This post is part of Priori’s blog series “From Our Network,” where we feature lawyers in our network discussing important issues small businesses face. After every post, we give our readers a chance to ask the lawyer questions, and the lawyer picks several to answer. In today’s post, collections lawyer Ariel Berschadsky answers reader questions about what rights and remedies you have when a debt collector comes calling.

You say a debt collector can contact third-parties to discover basic information. Are they allowed to identify themselves as a debt-collector and/or disclose any information about the debt you supposedly owe in furtherance of that? If they can't, how would they get that information out of a third-party? How many people can they contact?

Other than to obtain location information, a debt collector may not contact third parties such as a consumer’s friends, neighbors, relatives, or employer. However, a collector may contact third parties in order to learn the consumer’s residential address and phone number or his/her work address. Even when obtaining this limited information, the collector may not state that the consumer owes any money and cannot use the collection company’s name unless it is requested. A collector may also contact a third party if reasonably necessary to effect a postjudgment judicial remedy (e.g., a wage garnishment). There is no limit on the number of people a debt collector may contact.

What qualifies someone as a debt-collector? Is it, by definition, a third-party who has purchased the debt or been paid by the creditor, or is it anyone trying to collect a debt? Is the original creditor hemmed in by the same rules?

The FDCPA only governs third party debt collectors, not the primary creditor. A primary creditor’s actions are governed only by State laws (e.g., laws against defamation, unfair and deceptive acts). This gives the original creditor much more leeway, when it is trying to collect its own debts, to engage in abusive behavior.

The FDCPA generally applies only to collection agencies and lawyers. If the debt was sold, the new creditor (purchaser of the debt) is not subject to the FDCPA. However, any debt collection agency or lawyer acting on the purchaser’s behalf would be.

If you lie to a debt collector about your identity (or refuse to answer) and the debt collector also violates some of the rules, can you still sue and recover?

Yes, you can still sue, as long as your lies did not cause the collector to inadvertently violate the FDCPA. However, your lies could affect your credibility before a judge, reducing your monetary award.

You wrote that debt collectors can't contact you at the office if they know your employers object. What type of ways can an employer object? If your employer has a policy against it, is that enough? Or will they insist on talking to your employer?

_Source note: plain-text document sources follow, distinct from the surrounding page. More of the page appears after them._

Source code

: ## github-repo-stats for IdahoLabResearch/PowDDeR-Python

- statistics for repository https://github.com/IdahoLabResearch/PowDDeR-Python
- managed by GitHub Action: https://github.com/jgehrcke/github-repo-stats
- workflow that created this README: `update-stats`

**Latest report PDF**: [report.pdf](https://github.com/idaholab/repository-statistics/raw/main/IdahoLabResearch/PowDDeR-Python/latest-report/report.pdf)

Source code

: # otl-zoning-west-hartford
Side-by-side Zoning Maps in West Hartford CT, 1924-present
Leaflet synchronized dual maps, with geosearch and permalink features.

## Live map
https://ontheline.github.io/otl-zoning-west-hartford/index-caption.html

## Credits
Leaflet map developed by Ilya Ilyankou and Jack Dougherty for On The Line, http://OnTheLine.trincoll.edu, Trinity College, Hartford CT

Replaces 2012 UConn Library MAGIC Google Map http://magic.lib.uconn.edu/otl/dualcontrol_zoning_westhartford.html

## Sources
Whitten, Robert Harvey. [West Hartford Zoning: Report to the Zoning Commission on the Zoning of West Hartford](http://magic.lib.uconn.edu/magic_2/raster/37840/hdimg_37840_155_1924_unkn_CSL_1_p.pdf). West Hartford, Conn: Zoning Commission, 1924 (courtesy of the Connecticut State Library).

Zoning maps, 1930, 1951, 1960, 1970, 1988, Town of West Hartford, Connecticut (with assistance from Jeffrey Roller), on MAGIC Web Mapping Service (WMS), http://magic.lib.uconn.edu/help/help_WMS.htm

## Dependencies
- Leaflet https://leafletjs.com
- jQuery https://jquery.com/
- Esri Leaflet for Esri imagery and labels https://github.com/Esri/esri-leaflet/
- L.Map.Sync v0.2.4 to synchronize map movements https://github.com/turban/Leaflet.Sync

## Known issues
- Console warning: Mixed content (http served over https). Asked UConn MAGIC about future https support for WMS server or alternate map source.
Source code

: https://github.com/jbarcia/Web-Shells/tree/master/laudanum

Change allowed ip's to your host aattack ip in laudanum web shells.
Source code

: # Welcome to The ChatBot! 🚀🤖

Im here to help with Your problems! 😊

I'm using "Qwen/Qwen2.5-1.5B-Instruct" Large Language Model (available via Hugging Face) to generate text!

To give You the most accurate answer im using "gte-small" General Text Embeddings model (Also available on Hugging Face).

Some employers have policies against having personal communications at the office. If the collector is informed of such a prohibition, it must stop contacting the consumer at the office. Furthermore, debt collectors are prohibited from contacting a consumer at an inconvenient or unusual place. For some workers, their workplace is an inherently inconvenient place to be contacted (e.g., nurses, assembly lines, restaurants). The Federal Trade Commission has notified several debt collectors than any consumer’s workplace may by its nature be an inconvenient place to receive debt collection contacts. The best thing to do is to tell a debt collector that your employer objects to your dealing with that issue during working hours (regardless of whether or not there is an explicit policy against it). It is very unlikely that the debt collector will risk contacting you again at work.